О нем даже не скажешь: старик. Язык не поворачивается. Спел, как смог. Видимо, когда-то был хороший голос, но сейчас связки поизносились. Голос не летит, а задерживается возле лица.
Мужик очень милый, доверчивый. В девяносто лет и даже раньше ты становишься никому не интересен. И тебе никто не интересен. Это спасительная функция природы: освобождаться от желаний. Не обидно уходить из жизни. В ней мало остается того, что в первый раз. Все уже было.
А этот офицер доверяет человечеству. Подготовился. Спел. Он активно участвует в жизни общества, и всем хочется его поддержать: да, да, ты жив и прекрасен, и твои ордена сияют, как солнечные лучи.
Офицера хвалят, восхищаются. Сцена, слава – все впервые.
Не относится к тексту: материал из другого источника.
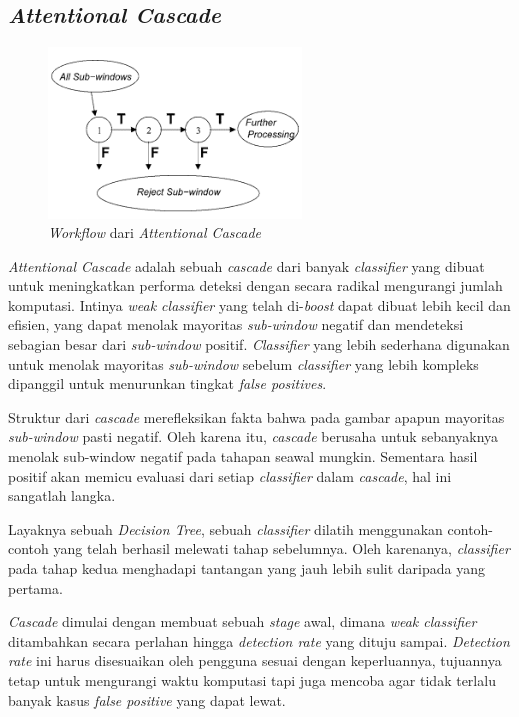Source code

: \subsection{\emph{Attentional Cascade}}

\begin{figure}[H]
  \centering{}
	\includegraphics[width=0.6\textwidth]{gambar/cascade}
  \caption{\textit{Workflow} dari \emph{Attentional Cascade}}
\end{figure}

\emph{Attentional Cascade} adalah sebuah \emph{cascade} dari banyak 
\emph{classifier} yang dibuat untuk meningkatkan performa deteksi dengan secara radikal mengurangi jumlah 
komputasi. Intinya \emph{weak classifier} yang telah di-\emph{boost} dapat dibuat lebih 
kecil dan efisien, yang dapat menolak mayoritas \emph{sub-window} negatif dan 
mendeteksi sebagian besar dari \emph{sub-window} positif. \emph{Classifier} yang lebih 
sederhana digunakan untuk menolak mayoritas \emph{sub-window} sebelum \emph{classifier} 
yang lebih kompleks dipanggil untuk menurunkan tingkat \emph{false positives}.

Struktur dari \emph{cascade} merefleksikan 
fakta bahwa pada gambar apapun mayoritas \emph{sub-window} pasti negatif. 
Oleh karena itu, \emph{cascade} berusaha untuk sebanyaknya menolak sub-window 
negatif pada tahapan seawal mungkin. Sementara hasil positif 
akan memicu evaluasi dari setiap \emph{classifier} dalam \emph{cascade}, 
hal ini sangatlah langka.

Layaknya sebuah \emph{Decision Tree}, sebuah \emph{classifier} dilatih menggunakan 
contoh-contoh yang telah berhasil melewati tahap sebelumnya. Oleh karenanya, 
\emph{classifier} pada tahap kedua menghadapi tantangan yang jauh lebih sulit 
daripada yang pertama.

\emph{Cascade} dimulai dengan membuat sebuah \textit{stage} awal, dimana \textit{weak classifier} 
ditambahkan secara perlahan hingga \emph{detection rate} yang dituju sampai. \emph{Detection rate} 
ini harus disesuaikan oleh pengguna sesuai dengan keperluannya, tujuannya tetap untuk mengurangi 
waktu komputasi tapi juga mencoba agar tidak terlalu banyak kasus \emph{false positive} yang dapat 
lewat.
Вышла на сцену некая переводчица, жена композитора. Я знала ее еще в Советском Союзе. Сейчас она живет в Америке. В девяностые годы евреи разбежались кто куда. Те, кто попроще, – в Израиль. Те, кто посложнее, – в Америку. Те, кто в середине, – в Германию. Благородный канцлер Коль выдвинул свою программу: искупление вины за холокост. Евреев принимали в Германию на ПМЖ (постоянное место жительство). Многие воспользовались и не пожалели.
Переводчица живет с семьей в Америке. Возвращаться не собирается, но часто наезжает.
Переводчица пришла на «Голос» явить свое искусство. Муж играет, она поет. Переводчица мяукала как кошка, которую забыли покормить. Никто из наставников не повернулся. Пение не впечатлило, а скорее удивило. Странно, что участница не постеснялась мяучить прилюдно.
Когда пение окончилось, наставники повернулись, чтобы познакомиться с участницей. Увидели перед собой даму за семьдесят. Выглядит хорошо, можно дать шестьдесят девять.
Переводчица была возмущена равнодушием наставников и врезала им по полной. Не дралась, нет. Она хлестала их словами, сказала каждому, что она о них думает. А думала она о каждом очень плохо.
Наставники замерли, вытаращив глаза от удивления. Они привыкли совсем к другому поведению участников. Их, как правило, ласкают словом, благодарят. К тому же их окружает любовь народа, любовь своей страны. Они талантливы, знамениты, и вдруг их шельмуют на «Первом канале», у всех на виду. Но ведь не будут наставники огрызаться. Тогда программа «Голос» превратится в шоу «Пусть говорят».
Один из наставников увидел за роялем маленького седого человечка. Узнал его и очень удивился.
– Это композитор? – спросил наставник.
– Чапаев! – с гордостью изрекла переводчица.